(MATERIAL TO PROCESS Opens)

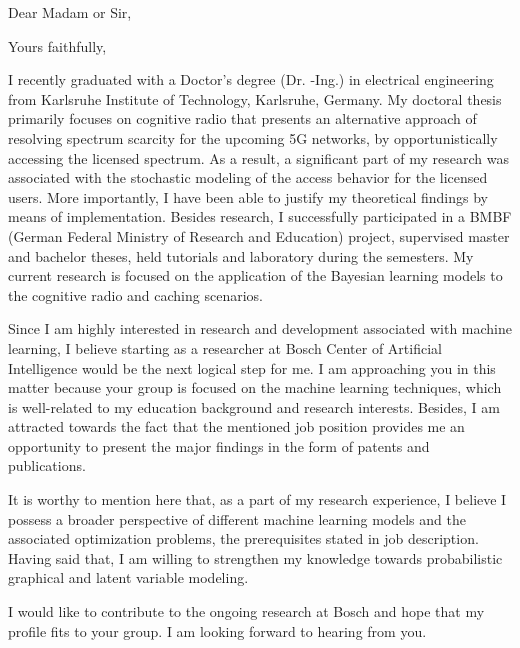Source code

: \documentclass[12pt,a4paper,sans]{moderncv}        %
\begin{document}
\date{\today}
\opening{Dear Madam or Sir,}
\closing{Yours faithfully,}
\makelettertitle


I recently graduated with a Doctor’s degree (Dr. -Ing.) in electrical engineering from Karlsruhe Institute of Technology, Karlsruhe, Germany. My doctoral thesis primarily focuses on cognitive radio that presents an alternative approach of resolving spectrum scarcity for the upcoming 5G networks, by opportunistically accessing the licensed spectrum. As a result, a significant part of my research was associated with the stochastic modeling of the access behavior for the licensed users. More importantly, I have been able to justify my theoretical findings by means of implementation. Besides research, I successfully participated in a BMBF (German Federal Ministry of Research and Education) project, supervised master and bachelor theses, held tutorials and laboratory during the semesters. My current research is focused on the application of the Bayesian learning models to the cognitive radio and caching scenarios.

Since I am highly interested in research and development associated with machine learning, I believe starting as a researcher at Bosch Center of Artificial Intelligence would be the next logical step for me. I am approaching you in this matter because your group is focused on the machine learning techniques, which is well-related to my education background and research interests. Besides, I am attracted towards the fact that the mentioned job position provides me an opportunity to present the major findings in the form of patents and publications. 


It is worthy to mention here that, as a part of my research experience, I believe I possess a broader perspective of different machine learning models and the associated optimization problems, the prerequisites stated in job description. Having said that, I am willing to strengthen my knowledge towards probabilistic graphical and latent variable modeling.

I would like to contribute to the ongoing research at Bosch and hope that my profile fits to your group. I am looking forward to hearing from you.

\makeletterclosing
\end{document}
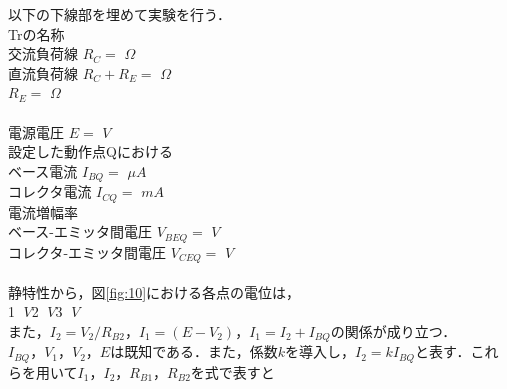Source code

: \documentclass[10pt, a4j, dvipdfmx]{jarticle}
\begin{document}
    以下の下線部を埋めて実験を行う．\\
    Trの名称\hspace{25mm}\underline{\hspace{30mm}}\\
    交流負荷線 $R_C = $    \underline{\hspace{20mm}}$\Omega$\\
    直流負荷線 $R_C + R_E = $  \underline{\hspace{20mm}}$\Omega$\\
               $R_E = $     \underline{\hspace{20mm}}$\Omega$\\
    \\
    電源電圧 $E = $ \underline{\hspace{20mm}}$V$\\
    設定した動作点Qにおける\\
    ベース電流 $I_{BQ} = $ \underline{\hspace{20mm}}$\mu A$\\
    コレクタ電流 $I_{CQ} = $ \underline{\hspace{20mm}}$mA$\\
    電流増幅率 \underline{\hspace{20mm}}\\
    ベース-エミッタ間電圧 $V_{BEQ} = $ \underline{\hspace{20mm}}$V$\\
    コレクタ-エミッタ間電圧 $V_{CEQ} = $ \underline{\hspace{20mm}}$V$\\
    \\
    静特性から，図\ref{fig:10}における各点の電位は，\\
    \hspace{7mm}\textcircled{\scriptsize 1} \underline{\hspace{20mm}}$V$\hspace{7mm}\textcircled{\scriptsize 2} \underline{\hspace{20mm}}$V$\hspace{7mm}\textcircled{\scriptsize 3} \underline{\hspace{20mm}}$V$\\
    また，$I_2 = V_2 / R_{B2}$，$I_1 = (E - V_2)$，$I_1 = I_2 + I_{BQ}$の関係が成り立つ．\\
    $I_{BQ}$，$V_1$，$V_2$，$E$は既知である．また，係数$k$を導入し，$I_2 = k I_{BQ}$と表す．これらを用いて$I_1$，$I_2$，$R_{B1}$，$R_{B2}$を式で表すと\\
\end{document}
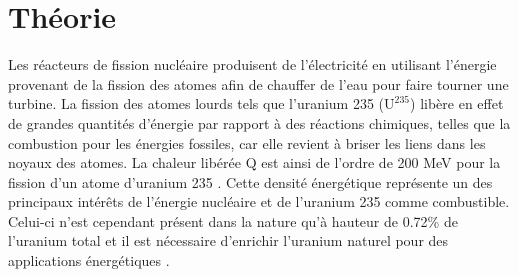 \section{Théorie}

Les réacteurs de fission nucléaire produisent de l'électricité en utilisant l'énergie provenant de la fission des atomes afin de chauffer de l'eau pour faire tourner une turbine. La fission des atomes lourds tels que l'uranium 235 ($\mathrm{U}^{235}$) libère en effet de grandes quantités d'énergie par rapport à des réactions chimiques, telles que la combustion pour les énergies fossiles, car elle revient à briser les liens dans les noyaux des atomes. La chaleur libérée $\mathrm{Q}$ est ainsi de l'ordre de 200 \si{\mega\electronvolt} pour la fission d'un atome d'uranium 235 \cite{notice}. Cette densité énergétique représente un des principaux intérêts de l'énergie nucléaire et de l'uranium 235 comme combustible. Celui-ci n'est cependant présent dans la nature qu'à hauteur de 0.72\% de l'uranium total et il est nécessaire d'enrichir l'uranium naturel pour des applications énergétiques \cite{notice}. 

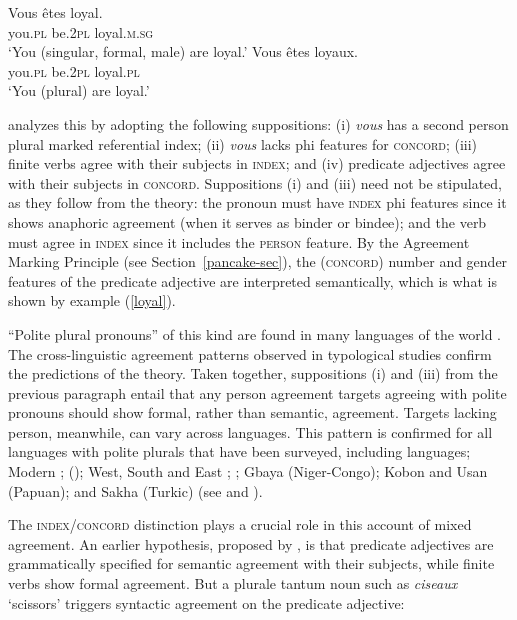 \documentclass[output=paper
	        ,collection
	        ,collectionchapter
 	        ,biblatex
                ,babelshorthands
                ,newtxmath
                ,draftmode
                ,colorlinks, citecolor=brown
]{langscibook}
\begin{document}
\begin{exe} 
\ex\label{loyal}
\begin{xlist}
\ex
\gll   Vous		\^{e}tes		loyal. \\
		you.\textsc{pl}		be.\textsc{2pl}	loyal.\textsc{m.sg} \\
\glt		`You (singular, formal, male) are loyal.’ 
\ex 
\gll	Vous		\^{e}tes		loyaux. \\
		you.\textsc{pl}		be.\textsc{2pl}	loyal.\textsc{pl} \\
\glt		`You (plural) are loyal.’  
\end{xlist}
\end{exe}

\noindent
\citet{Wechsler:2011} analyzes this by adopting the following suppositions: (i) \textit{vous} has a  second person plural marked referential index; (ii) \textit{vous} lacks phi features for \textsc{concord}; (iii) finite verbs agree with their subjects in \textsc{index}; and (iv) predicate adjectives agree with their subjects in \textsc{concord}.  Suppositions (i) and (iii) need not be stipulated, as they follow from the theory:  the pronoun must have \textsc{index} phi features since it shows anaphoric agreement (when it serves as binder or bindee); and the verb must agree in \textsc{index} since it includes the \textsc{person} feature.  By the Agreement Marking Principle (see Section~\ref{pancake-sec}), the (\textsc{concord}) number and gender features of the predicate adjective are interpreted semantically, which is what is shown by example (\ref{loyal}). 

``Polite plural pronouns'' of this kind are found in many languages of the world \citep{Head:1978}.   The cross-linguistic agreement patterns observed in typological studies \citep{Comrie:1975,Wechsler:2011} confirm the predictions of the theory.  Taken together, suppositions (i) and (iii) from the previous paragraph entail that any person agreement targets agreeing with polite pronouns should show formal, rather than semantic, agreement.  Targets lacking person, meanwhile, can vary across languages.  This pattern is confirmed for all languages with polite plurals that have been surveyed, including  languages; Modern ;  (); West, South and East ; ; Gbaya (Niger-Congo);  Kobon and Usan (Papuan); and Sakha (Turkic) (see \citealt{Comrie:1975} and \citealt{Wechsler:2011}).   
 
The \textsc{index/concord} distinction plays a crucial role in this account of mixed agreement.  An earlier hypothesis, proposed by \citet{Kathol99b}, is that  predicate adjectives are grammatically specified for semantic  agreement with their subjects, while finite verbs show formal agreement.  But a plurale tantum noun such as \textit{ciseaux} `scissors’ triggers syntactic agreement on the predicate adjective:
	
\end{document}

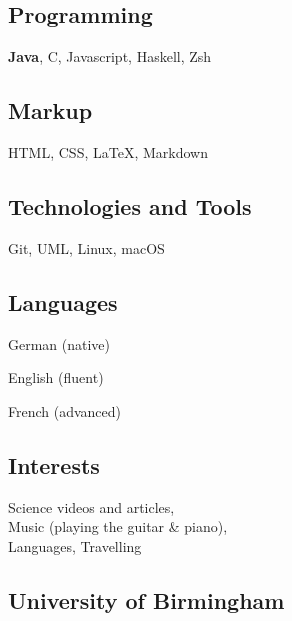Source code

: \documentclass[]{jonas-cv}
\begin{document}
\begin{minipage}[t]{0.33\textwidth} 


\tinysectionsep
\subsection{Programming}
\textbf{Java}, C, Javascript, Haskell, Zsh
\sectionsep

\subsection{Markup}
HTML, CSS, \LaTeX, Markdown
\sectionsep

\subsection{Technologies and Tools}
Git, UML, Linux, macOS
\sectionsep

\subsection{Languages}
\tinysectionsep
\tinysectionsep
\begin{tightemize}
    \item German (native)
    \item English (fluent)
    \item French (advanced)
\end{tightemize}
\sectionsep

\subsection{Interests}
Science videos and articles,\\
Music (playing the guitar \& piano),\\
Languages, Travelling
\largesectionsep

\tinysectionsep
\vspace{0.25mm}
\subsection{University of Birmingham}
\sectionsep


\end{minipage}
\end{document}

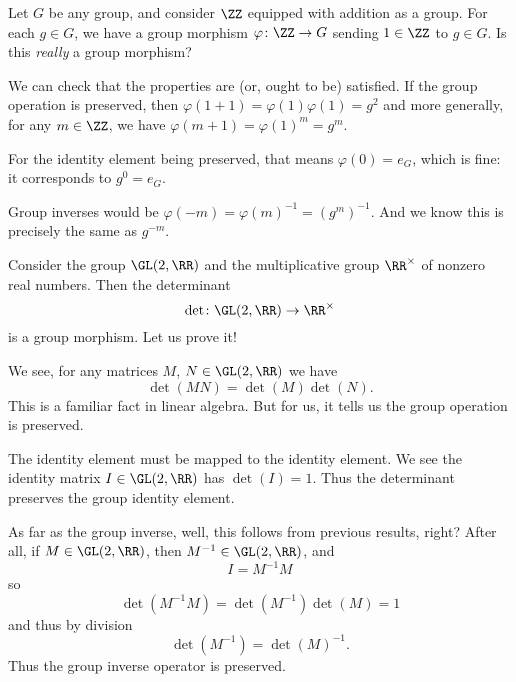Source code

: \begin{example}
  Let $G$ be any group, and consider $\ZZ$ equipped with addition as a
  group. For each $g\in G$, we have a group morphism
  $\varphi\colon\ZZ\to G$ sending $1\in\ZZ$ to $g\in G$. Is this
  \emph{really} a group morphism?

  We can check that the properties are (or, ought to be) satisfied. If
  the group operation is preserved, then
  $\varphi(1+1)=\varphi(1)\varphi(1)=g^{2}$ and more generally, for any
  $m\in\ZZ$, we have
  $\varphi(m+1)=\varphi(1)^{m}=g^{m}$.

  For the identity element being preserved, that means
  $\varphi(0)=e_{G}$, which is fine: it corresponds to $g^{0}=e_{G}$.

  Group inverses would be
  $\varphi(-m)=\varphi(m)^{-1}=(g^{m})^{-1}$. And we know this is
  precisely the same as $g^{-m}$.
\end{example}

\begin{example}
  Consider the group $\GL(2,\RR)$ and the multiplicative group
  $\RR^{\times}$ of nonzero real numbers. Then the determinant
  \begin{equation}
    \det\colon\GL(2,\RR)\to\RR^{\times}
  \end{equation}
  is a group morphism. Let us prove it!

  We see, for any matrices $M$, $N\in\GL(2,\RR)$ we have
  \begin{equation}
    \det(MN)=\det(M)\det(N).
  \end{equation}
  This is a familiar fact in linear algebra. But for us, it tells us the
  group operation is preserved.

  The identity element must be mapped to the identity element. We see
  the identity matrix $I\in\GL(2,\RR)$ has $\det(I)=1$. Thus the
  determinant preserves the group identity element.

  As far as the group inverse, well, this follows from previous results,
  right? After all, if $M\in\GL(2,\RR)$, then $M^{-1}\in\GL(2,\RR)$, and
  \begin{equation}
    I = M^{-1}M
  \end{equation}
  so
  \begin{equation}
    \det(M^{-1}M)=\det(M^{-1})\det(M)=1
  \end{equation}
  and thus by division
  \begin{equation}
    \det(M^{-1})=\det(M)^{-1}.
  \end{equation}
  Thus the group inverse operator is preserved.
\end{example}


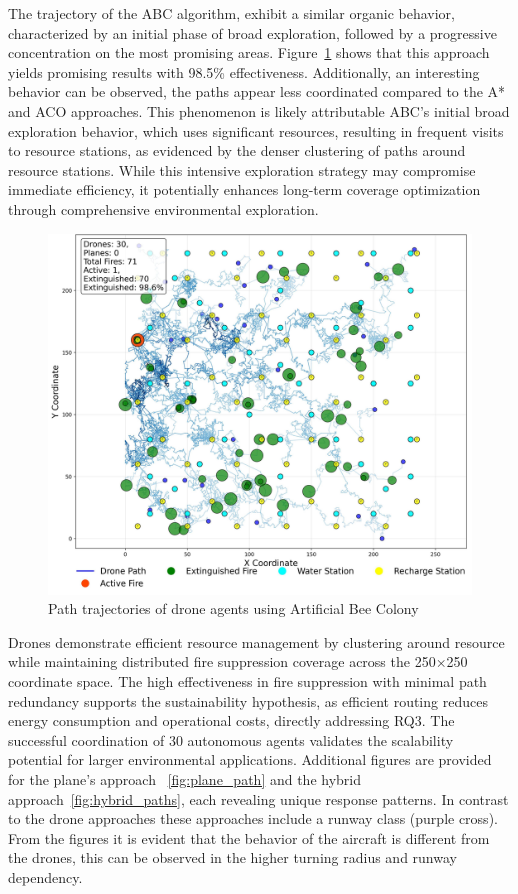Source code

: \documentclass[11pt, a4paper]{article}
\begin{document}
The trajectory of the ABC algorithm, exhibit a similar organic behavior, characterized by an initial phase of broad exploration, followed by a progressive concentration on the most promising areas. Figure~\ref{fig:abc} shows that this approach yields promising results with 98.5\% effectiveness. Additionally, an interesting behavior can be observed, the paths appear less coordinated compared to the A* and ACO approaches. This phenomenon is likely attributable ABC's initial broad exploration behavior, which uses significant resources, resulting in frequent visits to resource stations, as evidenced by the denser clustering of paths around resource stations. While this intensive exploration strategy may compromise immediate efficiency, it potentially enhances long-term coverage optimization through comprehensive environmental exploration.

\begin{figure}[htbp]
    \centering
    \includegraphics[width=1\linewidth]{figures/Artificial_Bee_Colony_agent_paths.jpeg}
    \caption{Path trajectories of drone agents using Artificial Bee Colony}
    \label{fig:abc}
\end{figure}

Drones demonstrate efficient resource management by clustering around resource  while maintaining distributed fire suppression coverage across the 250×250 coordinate space. The high effectiveness in fire suppression with minimal path redundancy supports the sustainability hypothesis, as efficient routing reduces energy consumption and operational costs, directly addressing RQ3. The successful coordination of 30 autonomous agents validates the scalability potential for larger environmental applications.
Additional figures are provided for the plane’s approach ~\ref{fig:plane_path} and the hybrid approach~\ref{fig:hybrid_paths}, each revealing unique response patterns. In contrast to the drone approaches these approaches include a runway class (purple cross). From the figures it is evident that the behavior of the aircraft is different from the drones, this can be observed in the higher turning radius and runway dependency.
\end{document}
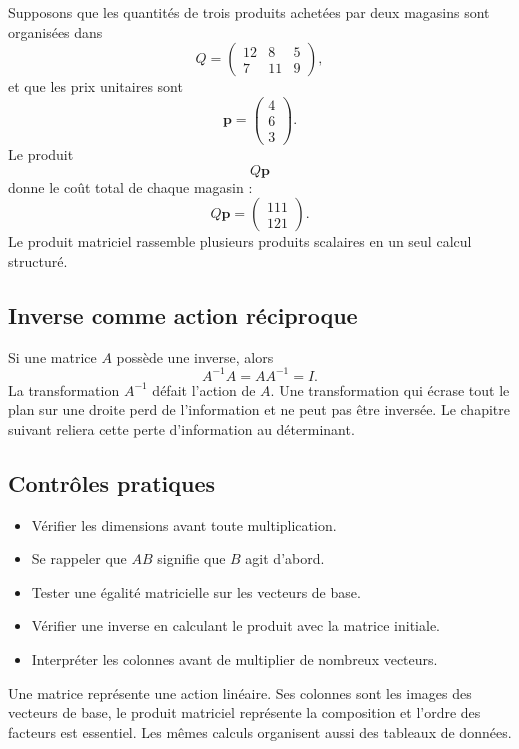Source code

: \documentclass[12pt,a4paper,openany]{book}
\begin{document}
Supposons que les quantités de trois produits achetées par deux magasins sont organisées dans
\[
Q=\begin{pmatrix}12&8&5\\7&11&9\end{pmatrix},
\]
et que les prix unitaires sont
\[
\mathbf p=\begin{pmatrix}4\\6\\3\end{pmatrix}.
\]
Le produit
\[
Q\mathbf p
\]
donne le coût total de chaque magasin :
\[
Q\mathbf p=\begin{pmatrix}111\\121\end{pmatrix}.
\]
Le produit matriciel rassemble plusieurs produits scalaires en un seul calcul structuré.

\subsection{Inverse comme action réciproque}

Si une matrice $A$ possède une inverse, alors
\[
A^{-1}A=AA^{-1}=I.
\]
La transformation $A^{-1}$ défait l'action de $A$. Une transformation qui écrase tout le plan sur une droite perd de l'information et ne peut pas être inversée. Le chapitre suivant reliera cette perte d'information au déterminant.

\subsection{Contrôles pratiques}

\begin{itemize}
\item Vérifier les dimensions avant toute multiplication.
\item Se rappeler que $AB$ signifie que $B$ agit d'abord.
\item Tester une égalité matricielle sur les vecteurs de base.
\item Vérifier une inverse en calculant le produit avec la matrice initiale.
\item Interpréter les colonnes avant de multiplier de nombreux vecteurs.
\end{itemize}

\begin{summarybox}
Une matrice représente une action linéaire. Ses colonnes sont les images des vecteurs de base, le produit matriciel représente la composition et l'ordre des facteurs est essentiel. Les mêmes calculs organisent aussi des tableaux de données.
\end{summarybox}
\end{document}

(MATERIAL TO PROCESS Closes)

▶ **WORK INSTRUCTION**
Which lines hold the string "Omega"? Copy all of them from the data above.

▶ **RESPONSE TO THE TASK**
    交流負荷線 $R_C = $    \underline{\hspace{20mm}}$\Omega$\\
    直流負荷線 $R_C + R_E = $  \underline{\hspace{20mm}}$\Omega$\\
               $R_E = $     \underline{\hspace{20mm}}$\Omega$\\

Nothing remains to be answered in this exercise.